Purpose and Audience
The purpose of this course is to introduce the students to the mechanical alignment of particle beam accelerators. This course is suitable for last year undergraduate physics students or students from other fields who want to gain a deeper understanding of the methodology applied to Large Scale Metrology (LSM) Accelerator Alignment. This course also can provide a broader background to engineers and technicians working in the particle accelerator field.

Elementary concepts of Probability Theory and Statistics, Linear Algebra.

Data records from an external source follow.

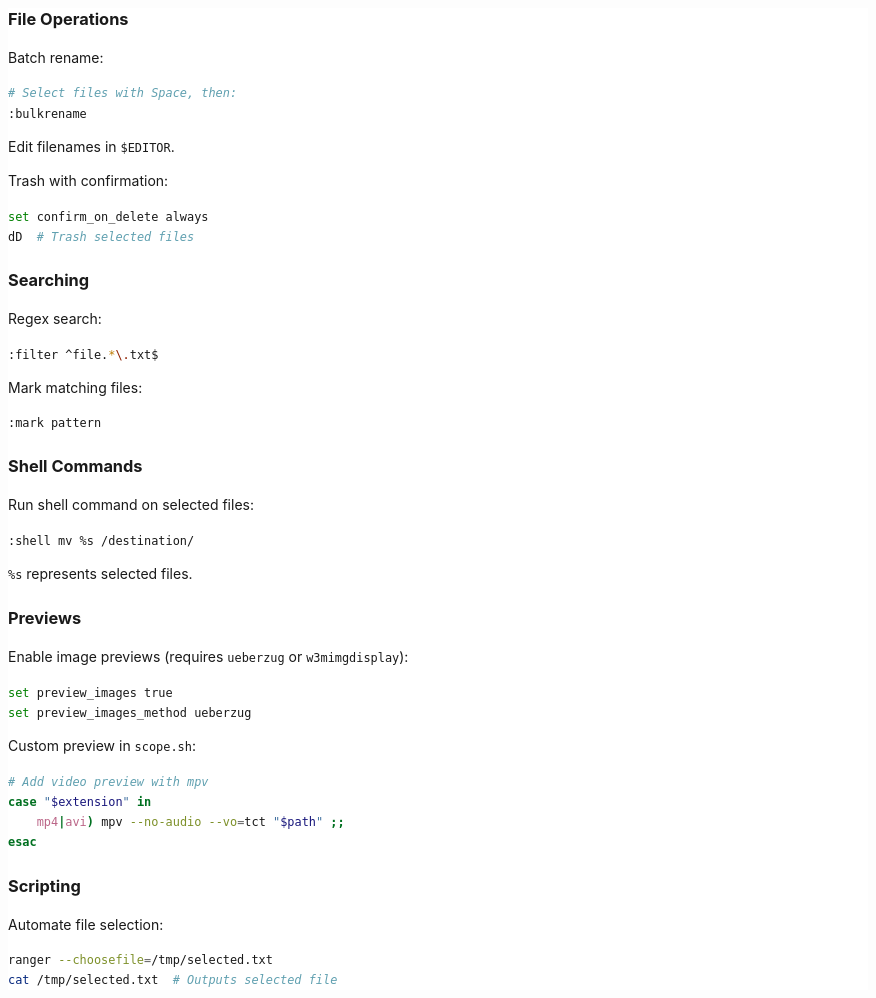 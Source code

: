 ### File Operations
Batch rename:
```bash
# Select files with Space, then:
:bulkrename
```
Edit filenames in `$EDITOR`.

Trash with confirmation:
```bash
set confirm_on_delete always
dD  # Trash selected files
```

### Searching
Regex search:
```bash
:filter ^file.*\.txt$
```

Mark matching files:
```bash
:mark pattern
```

### Shell Commands
Run shell command on selected files:
```bash
:shell mv %s /destination/
```
`%s` represents selected files.

### Previews
Enable image previews (requires `ueberzug` or `w3mimgdisplay`):
```bash
set preview_images true
set preview_images_method ueberzug
```

Custom preview in `scope.sh`:
```bash
# Add video preview with mpv
case "$extension" in
    mp4|avi) mpv --no-audio --vo=tct "$path" ;;
esac
```

### Scripting
Automate file selection:
```bash
ranger --choosefile=/tmp/selected.txt
cat /tmp/selected.txt  # Outputs selected file
```

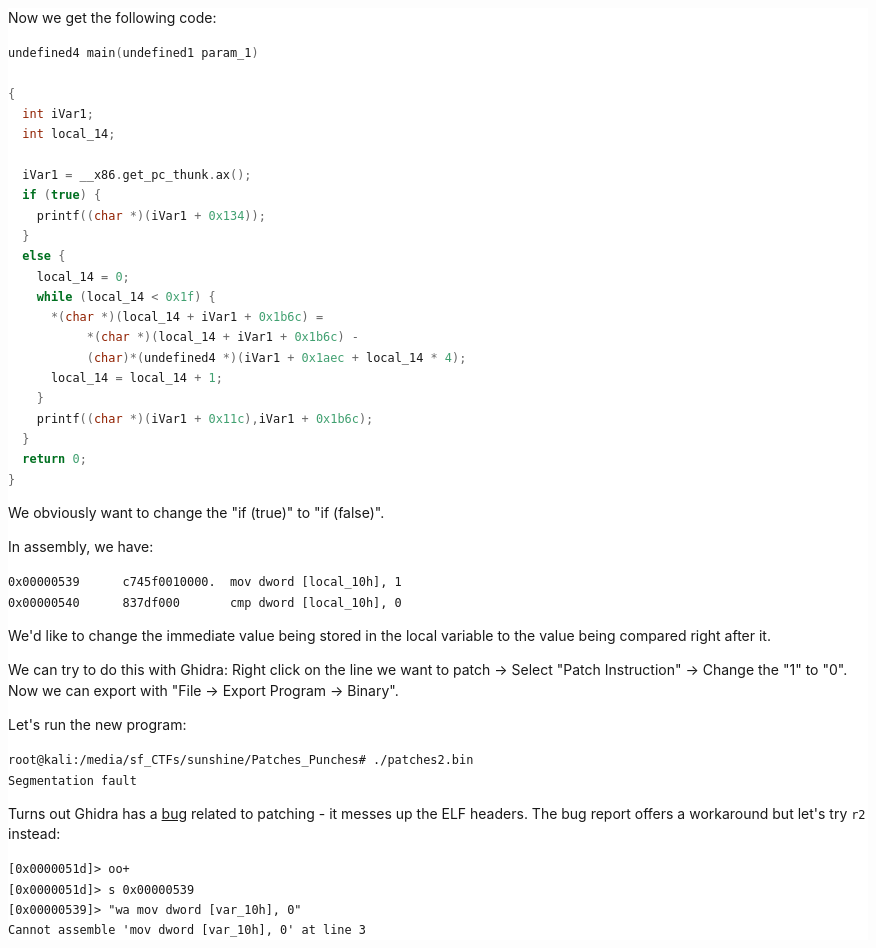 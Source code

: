 Now we get the following code:
```c
undefined4 main(undefined1 param_1)

{
  int iVar1;
  int local_14;
  
  iVar1 = __x86.get_pc_thunk.ax();
  if (true) {
    printf((char *)(iVar1 + 0x134));
  }
  else {
    local_14 = 0;
    while (local_14 < 0x1f) {
      *(char *)(local_14 + iVar1 + 0x1b6c) =
           *(char *)(local_14 + iVar1 + 0x1b6c) -
           (char)*(undefined4 *)(iVar1 + 0x1aec + local_14 * 4);
      local_14 = local_14 + 1;
    }
    printf((char *)(iVar1 + 0x11c),iVar1 + 0x1b6c);
  }
  return 0;
}
```

We obviously want to change the "if (true)" to "if (false)". 

In assembly, we have:
```assembly
0x00000539      c745f0010000.  mov dword [local_10h], 1
0x00000540      837df000       cmp dword [local_10h], 0
```

We'd like to change the immediate value being stored in the local variable to the value being compared right after it.

We can try to do this with Ghidra:
Right click on the line we want to patch -> Select "Patch Instruction" -> Change the "1" to "0". Now we can export with "File -> Export Program -> Binary".

Let's run the new program:
```console
root@kali:/media/sf_CTFs/sunshine/Patches_Punches# ./patches2.bin
Segmentation fault
```

Turns out Ghidra has a [bug](https://github.com/NationalSecurityAgency/ghidra/issues/19) related to patching - it messes up the ELF headers. The bug report offers a workaround but let's try `r2` instead:

```
[0x0000051d]> oo+
[0x0000051d]> s 0x00000539
[0x00000539]> "wa mov dword [var_10h], 0"
Cannot assemble 'mov dword [var_10h], 0' at line 3
```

This introductory course tries to avoid heavy mathematical treatment and will focus on the basic principles of LSM as applied to the alignment of particle accelerators. Fundamental principles of geodesy which are needed to build global and local reference frames are introduced. The geodesy specific notation of least-squares data analysis is presented. Survey and alignment procedures and technologies are explored, with emphasis on applications found in the field of particle accelerators. On completion of this course, the students are expected to understand the basic approach to accelerator alignment. Furthermore, they will be able to analyze the geometry of alignment reference networks and of survey observations using provided code.

Instructional Method
This course includes a series of lectures during morning and afternoon sessions. The afternoon sessions will usually include laboratory sessions, which will introduce students to computer simulations and data analysis, and provide hands-on exploration of alignment equipment. Problem sets may be assigned and will be expected to be completed outside of scheduled class sessions. Two instructors will be available at all times.

Course Content
Introductory material will center on discussions of the fundamental principles of geodesy necessary to understand the geoid and its implication for the high precision alignment of large-scale accelerators. Relationships between various references systems will be studied. Survey and alignment instrumentation including GPS will be introduced and their principles of operation explained. Special emphasis will be given in differentiating the instruments for specific applications and the obtainable measurements accuracy. Examples of recent alignment projects are discussed as well as an outlook given on the design of alignment systems for accelerators under construction.

Reading Requirements
“Magnet Support and Alignment”, R. Ruland, SLAC Pub 6461, 1994, http://www.slac.stanford.edu/cgi-wrap/getdoc/slac-pub-6461.pdf

Further optional reading:
“Geodesy”, W. Torge, 2 nd Edition, de Gryter, Berlin, 1991
“Surveying”, H. Kahmen, W. Faig, de Gryter, New York, 1988
“GPS – Theory and Practice”, B. Hofmann-Wellenhof, et.al., 5 th Edition, Springer Verlag, New York, 2001

Credit Requirements
Students will be evaluated based on performance: final exam (30 % of final grade), homework assignments (50 % of final grade) computer/lab sessions (20 % of final grade).